#### Exercise brief
An exact transcription of every entry is required. Images are not part of it.

Entries taken from a collection:
════════
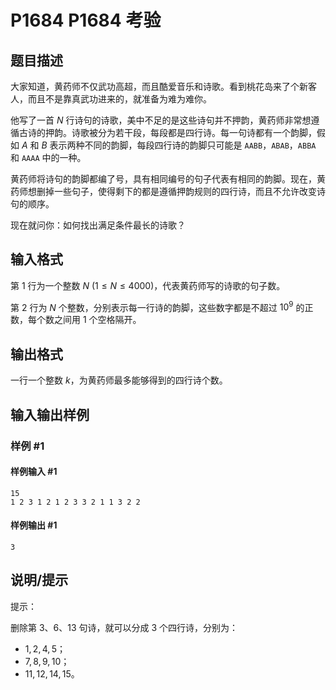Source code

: # P1684 P1684 考验

## 题目描述

大家知道，黄药师不仅武功高超，而且酷爱音乐和诗歌。看到桃花岛来了个新客人，而且不是靠真武功进来的，就准备为难为难你。

他写了一首 $N$ 行诗句的诗歌，美中不足的是这些诗句并不押韵，黄药师非常想遵循古诗的押韵。诗歌被分为若干段，每段都是四行诗。每一句诗都有一个韵脚，假如 $A$ 和 $B$ 表示两种不同的韵脚，每段四行诗的韵脚只可能是 `AABB`，`ABAB`，`ABBA` 和 `AAAA` 中的一种。

黄药师将诗句的韵脚都编了号，具有相同编号的句子代表有相同的韵脚。现在，黄药师想删掉一些句子，使得剩下的都是遵循押韵规则的四行诗，而且不允许改变诗句的顺序。

现在就问你：如何找出满足条件最长的诗歌？

## 输入格式

第 $1$ 行为一个整数 $N\ (1 \le N \le 4000)$，代表黄药师写的诗歌的句子数。

第 $2$ 行为 $N$ 个整数，分别表示每一行诗的韵脚，这些数字都是不超过 $10^9$ 的正数，每个数之间用 $1$ 个空格隔开。

## 输出格式

一行一个整数 $k$，为黄药师最多能够得到的四行诗个数。

## 输入输出样例

### 样例 #1

#### 样例输入 #1

```
15
1 2 3 1 2 1 2 3 3 2 1 1 3 2 2
```

#### 样例输出 #1

```
3
```

## 说明/提示

提示：

删除第 $3$、$6$、$13$ 句诗，就可以分成 $3$ 个四行诗，分别为：

- $1,2,4,5$；
- $7,8,9,10$；
- $11,12,14,15$。
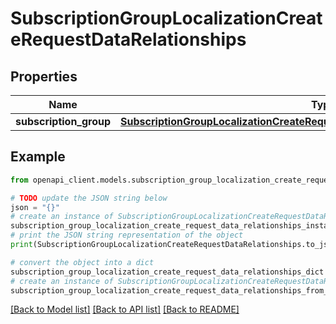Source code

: # SubscriptionGroupLocalizationCreateRequestDataRelationships


## Properties

Name | Type | Description | Notes
------------ | ------------- | ------------- | -------------
**subscription_group** | [**SubscriptionGroupLocalizationCreateRequestDataRelationshipsSubscriptionGroup**](SubscriptionGroupLocalizationCreateRequestDataRelationshipsSubscriptionGroup.md) |  | 

## Example

```python
from openapi_client.models.subscription_group_localization_create_request_data_relationships import SubscriptionGroupLocalizationCreateRequestDataRelationships

# TODO update the JSON string below
json = "{}"
# create an instance of SubscriptionGroupLocalizationCreateRequestDataRelationships from a JSON string
subscription_group_localization_create_request_data_relationships_instance = SubscriptionGroupLocalizationCreateRequestDataRelationships.from_json(json)
# print the JSON string representation of the object
print(SubscriptionGroupLocalizationCreateRequestDataRelationships.to_json())

# convert the object into a dict
subscription_group_localization_create_request_data_relationships_dict = subscription_group_localization_create_request_data_relationships_instance.to_dict()
# create an instance of SubscriptionGroupLocalizationCreateRequestDataRelationships from a dict
subscription_group_localization_create_request_data_relationships_from_dict = SubscriptionGroupLocalizationCreateRequestDataRelationships.from_dict(subscription_group_localization_create_request_data_relationships_dict)
```
[[Back to Model list]](../README.md#documentation-for-models) [[Back to API list]](../README.md#documentation-for-api-endpoints) [[Back to README]](../README.md)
════════
#### Reply
Source code

: # P1684 P1684 考验

## 题目描述

大家知道，黄药师不仅武功高超，而且酷爱音乐和诗歌。看到桃花岛来了个新客人，而且不是靠真武功进来的，就准备为难为难你。

他写了一首 $N$ 行诗句的诗歌，美中不足的是这些诗句并不押韵，黄药师非常想遵循古诗的押韵。诗歌被分为若干段，每段都是四行诗。每一句诗都有一个韵脚，假如 $A$ 和 $B$ 表示两种不同的韵脚，每段四行诗的韵脚只可能是 `AABB`，`ABAB`，`ABBA` 和 `AAAA` 中的一种。

黄药师将诗句的韵脚都编了号，具有相同编号的句子代表有相同的韵脚。现在，黄药师想删掉一些句子，使得剩下的都是遵循押韵规则的四行诗，而且不允许改变诗句的顺序。

现在就问你：如何找出满足条件最长的诗歌？

## 输入格式

第 $1$ 行为一个整数 $N\ (1 \le N \le 4000)$，代表黄药师写的诗歌的句子数。

第 $2$ 行为 $N$ 个整数，分别表示每一行诗的韵脚，这些数字都是不超过 $10^9$ 的正数，每个数之间用 $1$ 个空格隔开。

## 输出格式

一行一个整数 $k$，为黄药师最多能够得到的四行诗个数。

## 输入输出样例

### 样例 #1

#### 样例输入 #1

```
15
1 2 3 1 2 1 2 3 3 2 1 1 3 2 2
```

#### 样例输出 #1

```
3
```

## 说明/提示

提示：

删除第 $3$、$6$、$13$ 句诗，就可以分成 $3$ 个四行诗，分别为：

- $1,2,4,5$；
- $7,8,9,10$；
- $11,12,14,15$。
Source code

: # SubscriptionGroupLocalizationCreateRequestDataRelationships


## Properties

Name | Type | Description | Notes
------------ | ------------- | ------------- | -------------
**subscription_group** | [**SubscriptionGroupLocalizationCreateRequestDataRelationshipsSubscriptionGroup**](SubscriptionGroupLocalizationCreateRequestDataRelationshipsSubscriptionGroup.md) |  | 

## Example

```python
from openapi_client.models.subscription_group_localization_create_request_data_relationships import SubscriptionGroupLocalizationCreateRequestDataRelationships

# TODO update the JSON string below
json = "{}"
# create an instance of SubscriptionGroupLocalizationCreateRequestDataRelationships from a JSON string
subscription_group_localization_create_request_data_relationships_instance = SubscriptionGroupLocalizationCreateRequestDataRelationships.from_json(json)
# print the JSON string representation of the object
print(SubscriptionGroupLocalizationCreateRequestDataRelationships.to_json())

# convert the object into a dict
subscription_group_localization_create_request_data_relationships_dict = subscription_group_localization_create_request_data_relationships_instance.to_dict()
# create an instance of SubscriptionGroupLocalizationCreateRequestDataRelationships from a dict
subscription_group_localization_create_request_data_relationships_from_dict = SubscriptionGroupLocalizationCreateRequestDataRelationships.from_dict(subscription_group_localization_create_request_data_relationships_dict)
```
[[Back to Model list]](../README.md#documentation-for-models) [[Back to API list]](../README.md#documentation-for-api-endpoints) [[Back to README]](../README.md)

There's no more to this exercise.